[Dataset entries]
------------------------------------------------------------

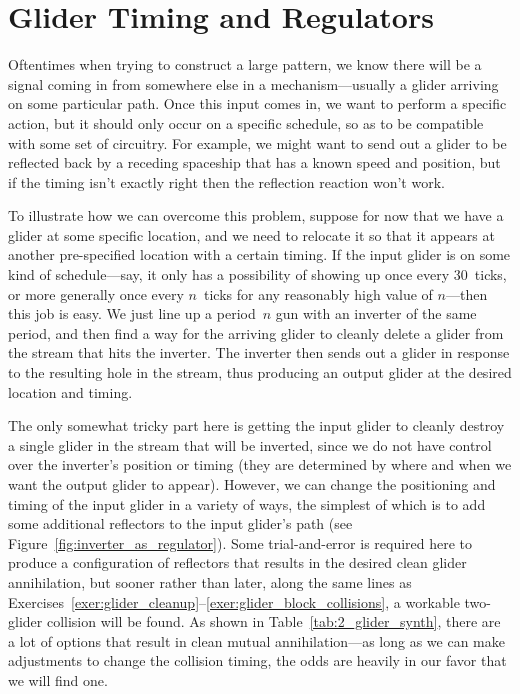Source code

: \section{Glider Timing and Regulators}\label{sec:periodic_regulators}

Oftentimes when trying to construct a large pattern, we know there will be a signal coming in from somewhere else in a mechanism---usually a glider arriving on some particular path. Once this input comes in, we want to perform a specific action, but it should only occur on a specific schedule, so as to be compatible with some set of circuitry. For example, we might want to send out a glider to be reflected back by a receding spaceship that has a known speed and position, but if the timing isn't exactly right then the reflection reaction won't work.

To illustrate how we can overcome this problem, suppose for now that we have a glider at some specific location, and we need to relocate it so that it appears at another pre-specified location with a certain timing. If the input glider is on some kind of schedule---say, it only has a possibility of showing up once every $30$~ticks, or more generally once every $n$~ticks for any reasonably high value of $n$---then this job is easy. We just line up a period~$n$ gun with an inverter of the same period, and then find a way for the arriving glider to cleanly delete a glider from the stream that hits the inverter. The inverter then sends out a glider in response to the resulting hole in the stream, thus producing an output glider at the desired location and timing.

The only somewhat tricky part here is getting the input glider to cleanly destroy a single glider in the stream that will be inverted, since we do not have control over the inverter's position or timing (they are determined by where and when we want the output glider to appear). However, we can change the positioning and timing of the input glider in a variety of ways, the simplest of which is to add some additional reflectors to the input glider's path (see Figure~\ref{fig:inverter_as_regulator}). Some trial-and-error is required here to produce a configuration of reflectors that results in the desired clean glider annihilation, but sooner rather than later, along the same lines as Exercises~\ref{exer:glider_cleanup}--\ref{exer:glider_block_collisions}, a workable two-glider collision will be found. As shown in Table~\ref{tab:2_glider_synth}, there are a lot of options that result in clean mutual annihilation---as long as we can make adjustments to change the collision timing, the odds are heavily in our favor that we will find one.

------------------------------------------------------------

What you will do: Transcribe all records verbatim and omit each image.

Problem solution:
Source code

: \section{Glider Timing and Regulators}\label{sec:periodic_regulators}

Oftentimes when trying to construct a large pattern, we know there will be a signal coming in from somewhere else in a mechanism---usually a glider arriving on some particular path. Once this input comes in, we want to perform a specific action, but it should only occur on a specific schedule, so as to be compatible with some set of circuitry. For example, we might want to send out a glider to be reflected back by a receding spaceship that has a known speed and position, but if the timing isn't exactly right then the reflection reaction won't work.

To illustrate how we can overcome this problem, suppose for now that we have a glider at some specific location, and we need to relocate it so that it appears at another pre-specified location with a certain timing. If the input glider is on some kind of schedule---say, it only has a possibility of showing up once every $30$~ticks, or more generally once every $n$~ticks for any reasonably high value of $n$---then this job is easy. We just line up a period~$n$ gun with an inverter of the same period, and then find a way for the arriving glider to cleanly delete a glider from the stream that hits the inverter. The inverter then sends out a glider in response to the resulting hole in the stream, thus producing an output glider at the desired location and timing.

The only somewhat tricky part here is getting the input glider to cleanly destroy a single glider in the stream that will be inverted, since we do not have control over the inverter's position or timing (they are determined by where and when we want the output glider to appear). However, we can change the positioning and timing of the input glider in a variety of ways, the simplest of which is to add some additional reflectors to the input glider's path (see Figure~\ref{fig:inverter_as_regulator}). Some trial-and-error is required here to produce a configuration of reflectors that results in the desired clean glider annihilation, but sooner rather than later, along the same lines as Exercises~\ref{exer:glider_cleanup}--\ref{exer:glider_block_collisions}, a workable two-glider collision will be found. As shown in Table~\ref{tab:2_glider_synth}, there are a lot of options that result in clean mutual annihilation---as long as we can make adjustments to change the collision timing, the odds are heavily in our favor that we will find one.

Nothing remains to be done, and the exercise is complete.